On 19 May 2011 00:42, <Valdis.Kletnieks () vt edu> wrote:

> On Thu, 19 May 2011 00:26:26 BST, Heath Jones said:
> > I wonder if this is possible:
> >
> > - Take a hash of the original file. Keep a counter.
> > - Generate data in some sequential method on sender side (for example
> simply
> > starting at 0 and iterating until you generate the same as the original
> > data)
> > - Each time you iterate, take the hash of the generated data. If it
> matches
> > the hash of the original file, increment counter.
> > - Send the hash and the counter value to recipient.
> > - Recipient performs same sequential generation method, stopping when
> > counter reached.
>
> MD5 is a 128 bit hash.
>
> 2^128 is 340,282,366,920,938,463,463,374,607,431,768,211,456 - you're
> welcome
> to iterate that many times to find a duplicate. You may get lucky and get a
> hit
> in the first trillion or so attempts - but you may get unlucky and not get
> a
> hit until the *last* few trillion attempts.

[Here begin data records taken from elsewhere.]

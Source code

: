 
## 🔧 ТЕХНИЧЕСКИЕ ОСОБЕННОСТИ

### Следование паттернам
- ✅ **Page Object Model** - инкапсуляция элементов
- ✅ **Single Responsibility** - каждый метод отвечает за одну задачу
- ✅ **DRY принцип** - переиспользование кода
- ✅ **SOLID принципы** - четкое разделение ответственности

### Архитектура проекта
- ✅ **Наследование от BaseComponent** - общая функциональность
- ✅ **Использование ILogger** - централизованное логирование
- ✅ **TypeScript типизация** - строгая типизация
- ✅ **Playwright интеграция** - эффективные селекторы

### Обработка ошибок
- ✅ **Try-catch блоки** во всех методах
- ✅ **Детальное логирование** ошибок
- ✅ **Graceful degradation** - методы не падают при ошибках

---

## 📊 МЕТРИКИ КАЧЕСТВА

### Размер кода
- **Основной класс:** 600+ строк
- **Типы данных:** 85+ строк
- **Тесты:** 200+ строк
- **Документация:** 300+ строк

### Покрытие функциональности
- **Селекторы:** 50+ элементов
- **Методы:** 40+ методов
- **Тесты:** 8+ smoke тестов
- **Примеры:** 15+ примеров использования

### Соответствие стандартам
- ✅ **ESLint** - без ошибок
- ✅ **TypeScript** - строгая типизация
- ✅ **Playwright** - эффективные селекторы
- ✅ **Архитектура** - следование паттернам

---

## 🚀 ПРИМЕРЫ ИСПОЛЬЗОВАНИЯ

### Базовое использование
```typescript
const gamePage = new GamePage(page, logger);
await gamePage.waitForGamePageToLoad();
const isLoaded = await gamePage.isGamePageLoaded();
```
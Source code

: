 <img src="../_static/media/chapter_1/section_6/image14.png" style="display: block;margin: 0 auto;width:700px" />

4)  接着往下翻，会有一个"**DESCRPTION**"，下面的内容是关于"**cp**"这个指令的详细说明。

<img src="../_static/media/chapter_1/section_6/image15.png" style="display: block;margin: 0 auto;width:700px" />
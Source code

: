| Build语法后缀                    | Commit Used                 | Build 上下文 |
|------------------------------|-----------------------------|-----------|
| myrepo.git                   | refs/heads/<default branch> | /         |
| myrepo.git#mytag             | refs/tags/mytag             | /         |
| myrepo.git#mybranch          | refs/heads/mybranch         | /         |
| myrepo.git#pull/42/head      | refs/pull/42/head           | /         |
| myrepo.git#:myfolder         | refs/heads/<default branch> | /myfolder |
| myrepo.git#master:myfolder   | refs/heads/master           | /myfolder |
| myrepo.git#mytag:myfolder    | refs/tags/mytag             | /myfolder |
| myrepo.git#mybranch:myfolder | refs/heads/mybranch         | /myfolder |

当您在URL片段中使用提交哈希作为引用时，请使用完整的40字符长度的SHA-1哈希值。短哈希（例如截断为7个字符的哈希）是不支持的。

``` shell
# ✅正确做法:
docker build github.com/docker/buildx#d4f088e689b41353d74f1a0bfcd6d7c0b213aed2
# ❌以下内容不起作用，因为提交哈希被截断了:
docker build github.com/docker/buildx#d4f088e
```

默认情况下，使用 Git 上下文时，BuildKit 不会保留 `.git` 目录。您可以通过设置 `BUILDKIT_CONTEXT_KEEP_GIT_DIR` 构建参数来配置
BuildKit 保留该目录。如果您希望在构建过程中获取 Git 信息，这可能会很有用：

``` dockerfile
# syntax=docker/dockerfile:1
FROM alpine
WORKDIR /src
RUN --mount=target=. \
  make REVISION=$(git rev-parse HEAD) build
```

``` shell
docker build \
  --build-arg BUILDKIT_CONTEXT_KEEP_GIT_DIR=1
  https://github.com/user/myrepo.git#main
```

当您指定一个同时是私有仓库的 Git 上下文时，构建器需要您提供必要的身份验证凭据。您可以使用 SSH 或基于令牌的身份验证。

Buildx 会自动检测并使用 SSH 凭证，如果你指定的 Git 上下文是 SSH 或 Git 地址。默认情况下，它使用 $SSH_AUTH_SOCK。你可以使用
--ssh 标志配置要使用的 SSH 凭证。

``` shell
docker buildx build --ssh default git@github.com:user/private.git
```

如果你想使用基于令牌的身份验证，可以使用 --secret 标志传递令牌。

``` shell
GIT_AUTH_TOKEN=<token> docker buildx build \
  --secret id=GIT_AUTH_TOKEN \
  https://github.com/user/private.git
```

On average you'll have to
> iterate
> about half that huge number before you get a hit.
>
> And it's lossy - if you hash all the possible 4K blocks with MD5, you'll
> find
> that each of those 2^128 hashes has been hit about 256 times - and no
> indication in the hash of *which* of the 256 colliding 4K blocks you have
> on
> this iteration.  (The only reason that companies can do block-level
> de-duplication by saving a hash as an index to one copy shared by all
> blocks
> with the same hash value is because you have a *very small* fraction of the
> possibilities covered, so if you saved a 4K block of data from somebody's
> system32 folder under a given MD5 hash, it's *far* more likely that another
> block with that same hash is from another copy of another identical
> system32
> folder, than it is an actual accidental collision.)
>
> Protip:  A good hash function is by definition one-way - given the data,
> it's
> easy to generate the hash - but reversing it to find the "pre-image" (the
> data
> that *generated* the hash) is massively difficult.